Perangkap Kapitalisme
Pemerintah Sri Lanka tengah dikabarkan sedang meminta bantuan kepada IMF dan negara-negara tetangga. Ketua Advocatea Institute Murtaza Jafferjee berkata, Sri Lanka dalam 10 tahun terakhir terus menambah pinjaman kepada lembaga asing untuk memperluas layanan publik. Pada kesempatan lain, Duta Besar Cina di Kolombo (21/03), Qi Zhenhong mengumumkan, pemerintah di Beijing juga sedang mempertimbangkan permohonan utang tambahan senilai USD2,5 miliar dari pemerintah Sri Lanka. (dw.com, 22/03/2022)
Di sisi lain, India pun mengabulkan kredit impor senilai USD1 miliar untuk membeli bahan pangan dan obat-obatan. Pemerintah Sri Lanka berharap bantuan tersebut bisa membantu untuk melewati krisis dan mengimpor kembali berbagai barang dan kebutuhan pokok untuk masyarakat. Mungkinkah ini bisa menjadi solusi?
Harusnya Sri Lanka mampu belajar dari pengalaman masa lalu. Di mana Sri Lanka harus menyerahkan Pelabuhan Hambantota yang dibangun pada tahun 2010 yang pembangunannya menggunakan dana dari Cina. Akibat gagal bayar utang, pelabuhan tersebut harus diserahkan kepada Cina hingga 99 tahun mendatang.
Atau seperti kondisi Zimbabwe, yang semakin terpuruk dalam perekonomian dan harus menerima peredaran mata uang Cina pada 2016 lalu akibat gagal bayar utang. Ada juga Nigeria akibat gagal bayar utang kepada Cina, harus memenuhi permintaan Cina di mana pembangunan infrastruktur di negeri tersebut harus menggunakan bahan baku dan buruh kasar asal Cina. Kemudian Uganda, akibat gagal bayar utang, Cina dikabarkan telah mengakuisisi kepemilikan Bandara Internasional Entebbe milik Uganda.

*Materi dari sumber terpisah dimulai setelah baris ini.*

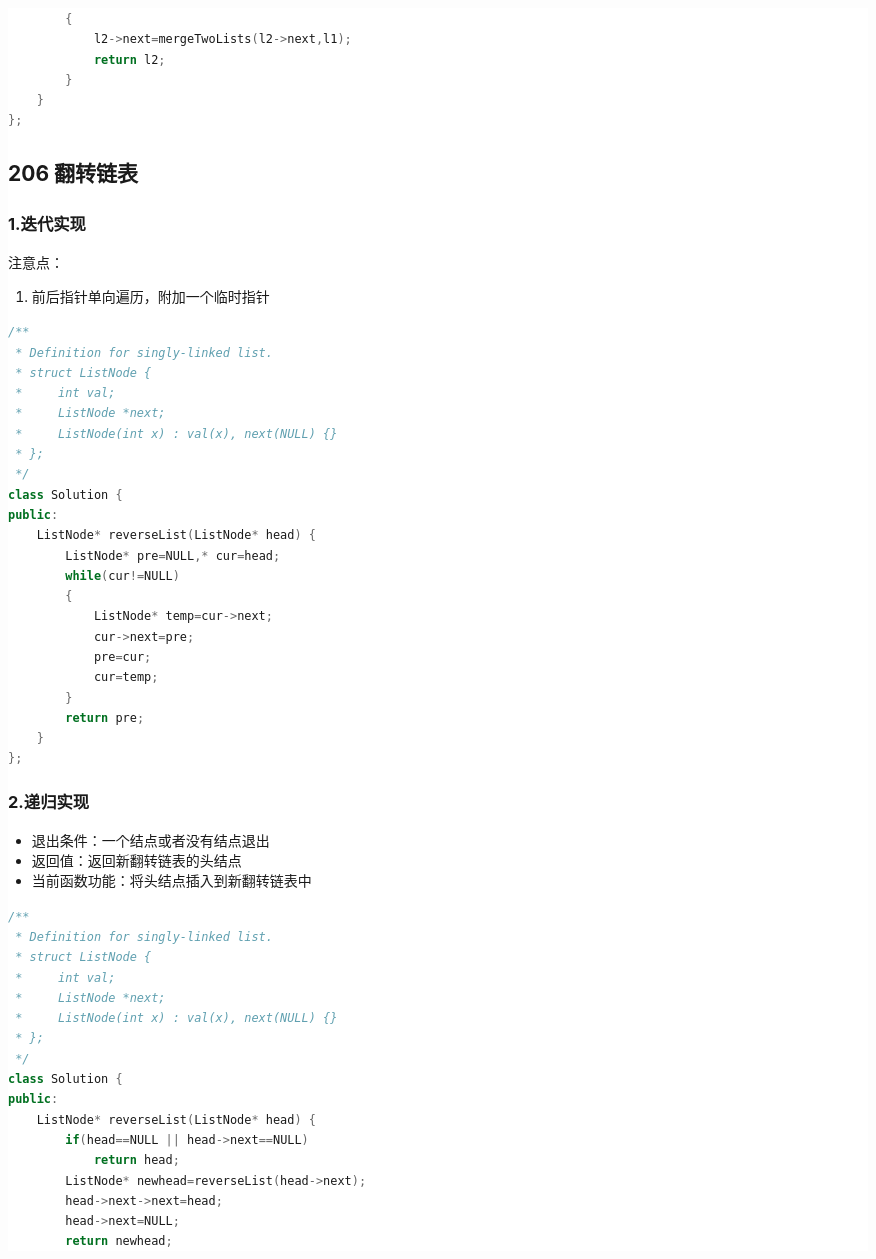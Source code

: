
 ```C++
        {
            l2->next=mergeTwoLists(l2->next,l1);
            return l2;
        }
    }
};
```

## 206 翻转链表

### 1.迭代实现

注意点：

1. 前后指针单向遍历，附加一个临时指针

```C++
/**
 * Definition for singly-linked list.
 * struct ListNode {
 *     int val;
 *     ListNode *next;
 *     ListNode(int x) : val(x), next(NULL) {}
 * };
 */
class Solution {
public:
    ListNode* reverseList(ListNode* head) {
        ListNode* pre=NULL,* cur=head;
        while(cur!=NULL)
        {
            ListNode* temp=cur->next;
            cur->next=pre;
            pre=cur;
            cur=temp;
        }
        return pre;
    }
};
```

### 2.递归实现

+ 退出条件：一个结点或者没有结点退出
+ 返回值：返回新翻转链表的头结点
+ 当前函数功能：将头结点插入到新翻转链表中

```C++
/**
 * Definition for singly-linked list.
 * struct ListNode {
 *     int val;
 *     ListNode *next;
 *     ListNode(int x) : val(x), next(NULL) {}
 * };
 */
class Solution {
public:
    ListNode* reverseList(ListNode* head) {
        if(head==NULL || head->next==NULL)
            return head;
        ListNode* newhead=reverseList(head->next);
        head->next->next=head;
        head->next=NULL;
        return newhead;
```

Berkaitan dengan bantuan utang yang diharapkan oleh Sri Lanka faktanya utang yang diberikan oleh Cina, India maupun IMF adalah utang yang berbunga. Realitasnya, apakah Sri Lanka akan mampu membayar utang baru? Jika utang lama saja belum terselesaikan dan terus menumpuk bunganya. Inilah sejatinya jerat kapitalisme. Dalam kapitalisme tidak ada makan siang gratis. Jika utang dan bunganya terus menumpuk dan terjadi gagal bayar, pasti akan ada konsekuensi yang harus ditanggung.
Dalam kapitalisme utang antarnegara digunakan sebagai senjata bunuh diri politik. Mengebiri kebijakan-kebijakan strategis negara yang berutang untuk kepentingan pemberi piutang. Maka, memilih berutang untuk menyelesaikan masalah perekonomian bangsa bukanlah jalan yang tepat selama sistem kapitalisme masih menjadi napas pemerintahan.
Perspektif Islam
Setiap negara berpotensi mengalami permasalahan perekonomian. Sangat memungkinkan jika utang diambil menjadi salah satu solusi alternatif untuk menyelesaikan perkara tersebut. Islam sendiri memandang bahwasanya utang adalah hal yang diperbolehkan selama tidak ada potensi riba. Namun, dalam kehidupan bernegara daulah Khilafah akan menghindari berbagai bentuk skema utang karena akan berpotensi menjadi jalan masuknya agenda penjajahan.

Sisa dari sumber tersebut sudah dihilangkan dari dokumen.